*Exercise instructions:*
Find the word "remaining" in the records below. List each line containing it.

(Stored data)
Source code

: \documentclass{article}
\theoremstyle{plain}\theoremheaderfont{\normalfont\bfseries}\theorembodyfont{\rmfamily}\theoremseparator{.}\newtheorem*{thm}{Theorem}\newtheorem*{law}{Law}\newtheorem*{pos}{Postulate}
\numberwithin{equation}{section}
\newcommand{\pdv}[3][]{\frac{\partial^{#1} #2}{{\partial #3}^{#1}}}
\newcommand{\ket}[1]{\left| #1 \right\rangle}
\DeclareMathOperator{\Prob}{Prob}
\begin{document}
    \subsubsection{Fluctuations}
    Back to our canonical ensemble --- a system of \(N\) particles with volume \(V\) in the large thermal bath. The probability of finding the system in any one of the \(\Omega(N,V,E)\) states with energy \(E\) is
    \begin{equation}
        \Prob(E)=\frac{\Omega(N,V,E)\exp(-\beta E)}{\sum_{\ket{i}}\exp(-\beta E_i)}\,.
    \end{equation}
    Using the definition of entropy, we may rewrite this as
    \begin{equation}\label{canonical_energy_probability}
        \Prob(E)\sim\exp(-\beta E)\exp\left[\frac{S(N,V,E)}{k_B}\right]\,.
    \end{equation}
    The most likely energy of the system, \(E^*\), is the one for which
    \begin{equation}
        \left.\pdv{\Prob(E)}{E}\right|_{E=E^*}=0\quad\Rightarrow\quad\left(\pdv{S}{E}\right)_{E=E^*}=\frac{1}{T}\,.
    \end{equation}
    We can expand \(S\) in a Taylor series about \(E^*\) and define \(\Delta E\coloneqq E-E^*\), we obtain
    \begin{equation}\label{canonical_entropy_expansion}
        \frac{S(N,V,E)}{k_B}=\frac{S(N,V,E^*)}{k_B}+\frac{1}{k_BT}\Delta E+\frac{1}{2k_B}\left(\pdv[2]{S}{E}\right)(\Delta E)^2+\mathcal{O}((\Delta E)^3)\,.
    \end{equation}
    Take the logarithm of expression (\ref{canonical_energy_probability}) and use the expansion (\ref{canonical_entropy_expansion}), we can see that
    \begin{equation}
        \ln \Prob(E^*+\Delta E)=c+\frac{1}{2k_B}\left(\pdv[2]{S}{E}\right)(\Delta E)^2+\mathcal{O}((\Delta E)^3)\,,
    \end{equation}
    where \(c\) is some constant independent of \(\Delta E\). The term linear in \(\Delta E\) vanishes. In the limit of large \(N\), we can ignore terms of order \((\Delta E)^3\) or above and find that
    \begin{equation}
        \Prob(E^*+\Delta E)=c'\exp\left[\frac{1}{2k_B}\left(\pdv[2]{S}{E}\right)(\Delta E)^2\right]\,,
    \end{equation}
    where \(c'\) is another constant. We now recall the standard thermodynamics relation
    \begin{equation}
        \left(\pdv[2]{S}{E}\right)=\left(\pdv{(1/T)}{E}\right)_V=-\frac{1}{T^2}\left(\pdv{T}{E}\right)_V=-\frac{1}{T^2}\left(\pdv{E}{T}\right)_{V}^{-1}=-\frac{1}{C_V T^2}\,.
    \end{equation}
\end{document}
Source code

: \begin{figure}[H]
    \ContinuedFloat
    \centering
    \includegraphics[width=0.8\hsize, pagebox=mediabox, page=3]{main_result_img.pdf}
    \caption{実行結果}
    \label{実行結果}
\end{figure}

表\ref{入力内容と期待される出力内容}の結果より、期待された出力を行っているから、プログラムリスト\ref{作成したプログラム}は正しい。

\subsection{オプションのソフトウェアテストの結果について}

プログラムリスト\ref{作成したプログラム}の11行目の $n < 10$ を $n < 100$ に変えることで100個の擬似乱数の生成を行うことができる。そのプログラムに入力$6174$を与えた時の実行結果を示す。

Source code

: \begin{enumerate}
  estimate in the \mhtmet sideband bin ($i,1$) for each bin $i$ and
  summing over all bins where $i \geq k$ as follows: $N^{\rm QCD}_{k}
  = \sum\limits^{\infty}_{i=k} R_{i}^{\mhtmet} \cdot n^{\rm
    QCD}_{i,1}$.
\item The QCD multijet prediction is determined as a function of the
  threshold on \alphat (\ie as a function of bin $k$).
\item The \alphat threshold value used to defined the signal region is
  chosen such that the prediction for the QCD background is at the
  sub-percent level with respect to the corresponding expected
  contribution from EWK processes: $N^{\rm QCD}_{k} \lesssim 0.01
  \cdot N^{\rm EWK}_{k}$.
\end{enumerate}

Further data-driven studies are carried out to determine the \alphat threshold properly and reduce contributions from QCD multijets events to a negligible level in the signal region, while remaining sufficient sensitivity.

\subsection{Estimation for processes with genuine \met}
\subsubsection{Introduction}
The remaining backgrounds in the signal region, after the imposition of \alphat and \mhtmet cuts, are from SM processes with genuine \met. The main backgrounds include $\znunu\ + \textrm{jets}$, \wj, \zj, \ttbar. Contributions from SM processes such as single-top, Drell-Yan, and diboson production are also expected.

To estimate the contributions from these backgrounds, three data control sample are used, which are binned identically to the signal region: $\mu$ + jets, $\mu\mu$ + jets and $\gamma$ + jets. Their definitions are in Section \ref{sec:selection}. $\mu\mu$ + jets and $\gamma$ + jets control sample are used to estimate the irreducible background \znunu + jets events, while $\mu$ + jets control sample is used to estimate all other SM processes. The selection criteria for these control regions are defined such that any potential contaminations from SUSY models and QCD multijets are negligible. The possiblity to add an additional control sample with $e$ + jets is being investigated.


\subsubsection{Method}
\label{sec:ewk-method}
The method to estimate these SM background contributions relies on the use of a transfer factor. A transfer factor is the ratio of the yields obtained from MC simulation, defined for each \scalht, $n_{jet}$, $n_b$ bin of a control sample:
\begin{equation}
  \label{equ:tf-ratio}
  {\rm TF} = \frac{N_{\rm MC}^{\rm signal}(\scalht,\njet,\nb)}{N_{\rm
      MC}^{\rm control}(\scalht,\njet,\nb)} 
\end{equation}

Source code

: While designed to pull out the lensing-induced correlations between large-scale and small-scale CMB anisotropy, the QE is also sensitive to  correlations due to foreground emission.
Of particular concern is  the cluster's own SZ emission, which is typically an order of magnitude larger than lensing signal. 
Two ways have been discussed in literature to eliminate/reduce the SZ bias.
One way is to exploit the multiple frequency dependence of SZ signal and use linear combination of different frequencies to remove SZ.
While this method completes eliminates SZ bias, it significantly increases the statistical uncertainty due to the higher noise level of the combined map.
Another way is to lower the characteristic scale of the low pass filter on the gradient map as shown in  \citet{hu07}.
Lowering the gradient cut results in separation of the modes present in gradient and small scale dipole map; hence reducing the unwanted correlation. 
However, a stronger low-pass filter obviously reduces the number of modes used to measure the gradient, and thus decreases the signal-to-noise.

*Response to this exercise:*
Further data-driven studies are carried out to determine the \alphat threshold properly and reduce contributions from QCD multijets events to a negligible level in the signal region, while remaining sufficient sensitivity.
The remaining backgrounds in the signal region, after the imposition of \alphat and \mhtmet cuts, are from SM processes with genuine \met. The main backgrounds include $\znunu\ + \textrm{jets}$, \wj, \zj, \ttbar. Contributions from SM processes such as single-top, Drell-Yan, and diboson production are also expected.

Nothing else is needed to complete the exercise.